The International Monetary Fund has lauded the Philippines for enacting a law that will stem the flow of illicitly obtained cash in casinos.
In a statement, the IMF commended the Philippines after President Rodrigo Duterte signed Republic Act (RA) No. 10927 in July, paving the way for the inclusion of gambling operators – land-based, online, and shipboard – as well as junket operators as ‘covered persons’ under the country’s Anti-Money Laundering Act (AMLA).
“The [IMF] welcomes the recent amendment to the AML law to include casinos,” the IMF said.
The international lender, however, pointed out that “the AML/CFT framework could be strengthened further by amending the bank secrecy law and making tax evasion a predicate crime.”

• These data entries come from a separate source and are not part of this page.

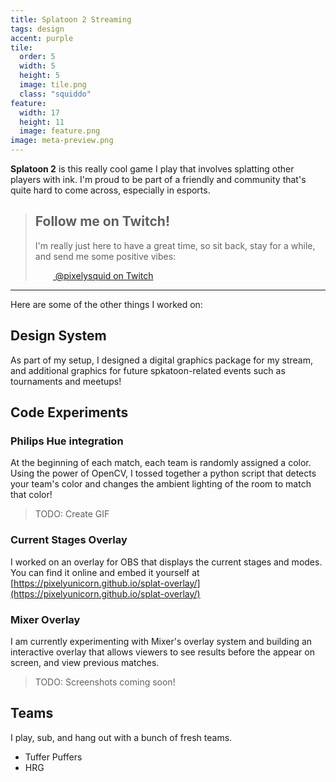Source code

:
 ```yaml
---
title: Splatoon 2 Streaming
tags: design
accent: purple
tile:
  order: 5
  width: 5
  height: 5
  image: tile.png
  class: "squiddo"
feature:
  width: 17
  height: 11
  image: feature.png
image: meta-preview.png
---
```


<!--
## Outline

- Intro to Splatoon
- Watch me live
- Design jawns
- Code experiments
  - OBS overlay
  - Philiphs hue
  - Mixer overlay
- Team history
  - GSQ
  - Tuff
  - HRG
  - Fulton

  -->

<p class="lead"><strong>Splatoon 2</strong> is this really cool game I play that involves splatting other players with ink. I'm proud to be part of a friendly and community that's quite hard to come across, especially in esports.</p>

> ## Follow me on Twitch!
>
> I'm really just here to have a great time, so sit back, stay for a while, and send me some positive vibes:
>
> <a class="button" href="https://twitch.tv/pixelysquid" target="_blank"><img src="https://icon.now.sh/twitch/6441a5" class="visible-theme-light" height="14" width="14" /><img src="https://icon.now.sh/twitch/b9a3e3" class="visible-theme-dark" height="14" width="14" /> @pixelysquid on Twitch</a>

---

Here are some of the other things I worked on:

## Design System

As part of my setup, I designed a digital graphics package for my stream, and additional graphics for future spkatoon-related events such as tournaments and meetups!

## Code Experiments

### Philips Hue integration

At the beginning of each match, each team is randomly assigned a color. Using the power of OpenCV, I tossed together a python script that detects your team's color and changes the ambient lighting of the room to match that color!

> TODO: Create GIF

### Current Stages Overlay

I worked on an overlay for OBS that displays the current stages and modes. You can find it online and embed it yourself at [https://pixelyunicorn.github.io/splat-overlay/](https://pixelyunicorn.github.io/splat-overlay/)

### Mixer Overlay

I am currently experimenting with Mixer's overlay system and building an interactive overlay that allows viewers to see results before the appear on screen, and view previous matches.

> TODO: Screenshots coming soon!

## Teams

I play, sub, and hang out with a bunch of fresh teams.

- Tuffer Puffers
- HRG
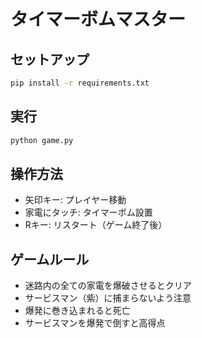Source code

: # タイマーボムマスター

## セットアップ
```bash
pip install -r requirements.txt
```

## 実行
```bash
python game.py
```

## 操作方法
- 矢印キー: プレイヤー移動
- 家電にタッチ: タイマーボム設置
- Rキー: リスタート（ゲーム終了後）

## ゲームルール
- 迷路内の全ての家電を爆破させるとクリア
- サービスマン（紫）に捕まらないよう注意
- 爆発に巻き込まれると死亡
- サービスマンを爆発で倒すと高得点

In 2013, the Financial Action Task Force removed the Philippines from the list of vulnerable jurisdictions or the so-called “grey list” as it recognized the country’s effort against dirty money.
The group, however, enjoined the Philippines to “work with the [Asia Pacific Group on Money Laundering] as it continues to address the full range of AML/CFT issues identified in its Mutual Evaluation Report, in particular, regulating the casino sector in the Philippines for AML/CFT purposes and making it subject to AML/CFT requirements.”
At first, Philippine lawmakers were reluctant to include casinos under the AMLA due to the country’s desire not to impede the growth of its new integrated resort industry.
But their position on the issue took a 180 degree turn after the 2016 Bangladeshi bank heist – in which $81m of stolen cash was funneled through the Philippine gaming industry.
Under the amended AMLA, gaming operators must now report any single casino cash transaction that involves an amount of more than PHP5 million (US$100,000) or its equivalent in any other currency.
Last month, the AMLC issued a 23-page implementing rules and regulations that will require casinos to put in place “sound risk management policies” to stem the flow of illicitly obtained cash.